We used information from two sets of field plots georeferenced at sub-metre accuracy. Both were in Haliburton Forest in the southwestern part of the study area (Figure 1).

The first consisted of 155 0.25-ha circular plots sampled in 2008–2011 in which all trees ≥8 cm were identified and their diameter at breast height (DBH) measured (Figure 1b; see [29]). A relatively diverse tree community was represented in these plots, including 21 of the 23 FRI species. Percent basal areas of stems ≥10 cm DBH were: sugar maple (35.8%), eastern hemlock (16.5%), beech (11.0%), red maple (8.4%), yellow birch (6.2%), balsam fir (4.8%), red oak (4.0%), white spruce (3.1%), white birch (2.0%), Populus spp. (2.0%), white ash (1.4%), eastern white cedar (1.1%), white pine (0.8%), ironwood (0.8%), black spruce (0.6%), black cherry (0.5%), white elm (0.4%), basswood (0.3%), black ash (0.1%), red spruce (0.1%), and eastern larch (<0.1%). Basal area is defined as the cross-sectional area at breast height of stems per unit of land area.

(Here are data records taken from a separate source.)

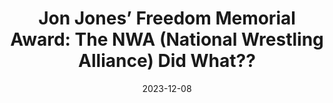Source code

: ---
title: "Jon Jones’ Freedom Memorial Award: The NWA (National Wrestling Alliance) Did What??"
date: 2023-12-08
description: "Jon Jones’ Freedom Memorial Award: The NWA (National Wrestling Alliance) Did What??"
longDescription: >-
    Recently the NWA (National Wrestling Alliance) decided to cut a promo during a Pay Per View surrounding illegal substances. The We Comin For You Wrestling cast has given the NWA the Jon Jones Freedom Memorial Award for being that dumb and ruining their future TV package
    
    Visit ProWrestlingBlack.org for all We Comin For You Cast episodes! Send questions or comments to WeCominForYouCast@gmail.com
    WCFY online ​  ​
    RVS: @FranchICE06 
    ROD: @R8TED_R
    FB Group: https://bit.ly/3iGwOMw ​ 
    ​IG: https://bit.ly/2NB17ZB  ​  
    
    Follow SOLC Network online
    Instagram: https://bit.ly/39VL542                
    Twitter: https://bit.ly/39aL395                 
    Facebook: https://bit.ly/3sQn7je          ​
    
    To Listen to the podcast
    Podbean https://bit.ly/3t7SDJH             
    YouTube http://bit.ly/3ouZqJU             
    Spotify http://spoti.fi/3pwZZnJ             
    Apple http://apple.co/39rwjD1
duration: "0:06:08"
youtubeId: "R29qboRssWo"

image: "/uploads/thumbnails/R29qboRssWo.jpg"
tags: ["wrestling"]
draft: false
---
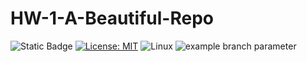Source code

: # HW-1-A-Beautiful-Repo

![Static Badge](https://img.shields.io/badge/python-3.13-blue) [![License: MIT](https://img.shields.io/badge/License-MIT-yellow.svg)](https://opensource.org/licenses/MIT) ![Linux](https://img.shields.io/badge/Linux-FCC624?style=for-the-badge&logo=linux&logoColor=black) ![example branch parameter](https://github.com/SE24-Group-45/HW-1-A-Beautiful-Repo/tree/Prathamesh-Thakur-patch-1/.github/workflows/python-app.yml/badge.svg)
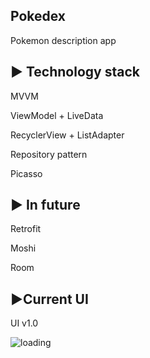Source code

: Pokedex
-----------------------------
Pokemon description app

► Technology stack
-----------------------------
  MVVM
  
  ViewModel + LiveData
  
  RecyclerView + ListAdapter
  
  Repository pattern
  
  Picasso
  
►  In future
-----------------------------
  Retrofit
  
  Moshi
  
  Room
  
►Current UI
-----------------------------
  
UI v1.0

![loading](https://user-images.githubusercontent.com/72496644/96141313-8d057700-0f09-11eb-8f72-e0f72e7adb48.gif)
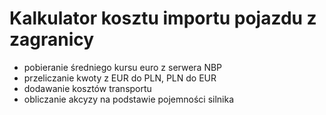 # Kalkulator kosztu importu pojazdu z zagranicy
- pobieranie średniego kursu euro z serwera NBP
- przeliczanie kwoty z EUR do PLN, PLN do EUR
- dodawanie kosztów transportu
- obliczanie akcyzy na podstawie pojemności silnika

The second consisted of a 13.7-ha “Megaplot” sampled in 2007–2008 located on a peninsula on the northern shore of Havelock Lake (Figure 1c). All stems ≥1 cm DBH were mapped, identified, and their DBHs measured. This plot is part of the Smithsonian ForestGEO network and followed sampling protocols common to the network [30,31]. In the Megaplot, conifers dominated along the lake shore, whereas hardwoods (especially sugar maple) dominated inland areas. Again, although sugar maple was relatively abundant, a relatively diverse tree community was represented, including 15 of the 23 FRI species. Percent basal areas for stems ≥10 cm DBH were: sugar maple (46.8%), eastern hemlock (15.3%), beech (10.7%), red maple (8.4%), balsam fir (3.6%), red oak (2.9%), white ash (2.9%), yellow birch (2.3%), eastern white cedar (2.0%), white birch (1.4%), white pine (1.2%), white spruce (1.1%), black cherry (1.1%), ironwood (0.3%), and basswood (<0.1%).

2.5. Data Pre-Processing

We created models to predict multivariate tree species abundances from the Sentinel-2 scenes using two sets of training data: the FRI (termed Sentinel-FRI models) and the 0.25-ha field plots (termed Sentinel-field models; see Figure 2 for a summary of the project workflow and Supplementary Materials Table S1 for a summary of model creation and validation).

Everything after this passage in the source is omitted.